In 2020, Erickson’s affiliation with New Orleans’ Antenna gallery led to students volunteering at the Fossil Free Fest, a biennial art-centered gathering that examines the complexities of the fossil fuel industry.

The service learning was intended to support the festival, including a student exhibition at Antenna. 

“We were learning about issues surrounding the fossil fuel industry and broader issues about climate change. I was bringing in experts and scientists; we were taking field trips, all under the umbrella of using that as inspiration to make environmentally informed artwork,” she said.

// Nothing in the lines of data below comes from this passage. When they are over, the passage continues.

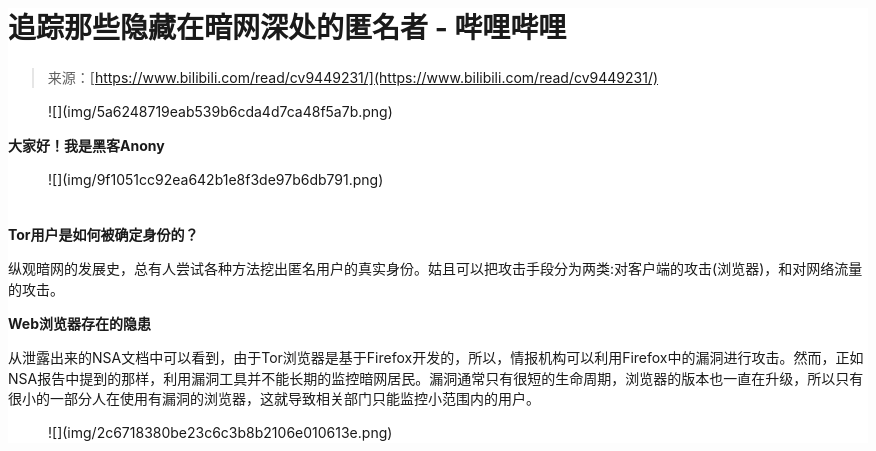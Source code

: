 

# 追踪那些隐藏在暗网深处的匿名者 - 哔哩哔哩

> 来源：[https://www.bilibili.com/read/cv9449231/](https://www.bilibili.com/read/cv9449231/)

<figure class="img-box" contenteditable="false">![](img/5a6248719eab539b6cda4d7ca48f5a7b.png)</figure>

**大家好！我是黑客Anony**

<figure contenteditable="false" class="img-box">![](img/9f1051cc92ea642b1e8f3de97b6db791.png)

<figcaption class="caption" contenteditable=""></figcaption>

</figure>

**Tor用户是如何被确定身份的？**

纵观暗网的发展史，总有人尝试各种方法挖出匿名用户的真实身份。姑且可以把攻击手段分为两类:对客户端的攻击(浏览器)，和对网络流量的攻击。

**Web浏览器存在的隐患**

从泄露出来的NSA文档中可以看到，由于Tor浏览器是基于Firefox开发的，所以，情报机构可以利用Firefox中的漏洞进行攻击。然而，正如NSA报告中提到的那样，利用漏洞工具并不能长期的监控暗网居民。漏洞通常只有很短的生命周期，浏览器的版本也一直在升级，所以只有很小的一部分人在使用有漏洞的浏览器，这就导致相关部门只能监控小范围内的用户。

<figure contenteditable="false" class="img-box">![](img/2c6718380be23c6c3b8b2106e010613e.png)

COVID-19 eventually forced the cancellation of the 2020 festival, but Erickson is hopeful about future gatherings. At any rate, the opportunity to plan and stage the festival, while examining the implications of fossil fuel production on the region from different angles, still benefited the students. They held a virtual exhibition instead.

ghostly yellow industrial plant at night with smoke
30°28´5.88˝N, 91°12´37.73˝W (Port Allen)

Climate Change Artist-Activists

Dire predictions dominate many conversations about climate change. If there’s a bright spot, on the Tulane campus at least, it’s that the next generation of artist-activists is prepared.

“At this point, young people have been thinking about climate change since they became people,” Erickson said. “Everyone’s already ready to go in terms of understanding the urgency. They already care so much, and they want to contribute to solutions. That, to me, is so hopeful and inspiring.”

Pieces from “Slow Light” will be part of the “Many Waters” biennial exhibit at the Minnesota Museum of American Art this fall and included in a Prospect New Orleans satellite exhibit this December.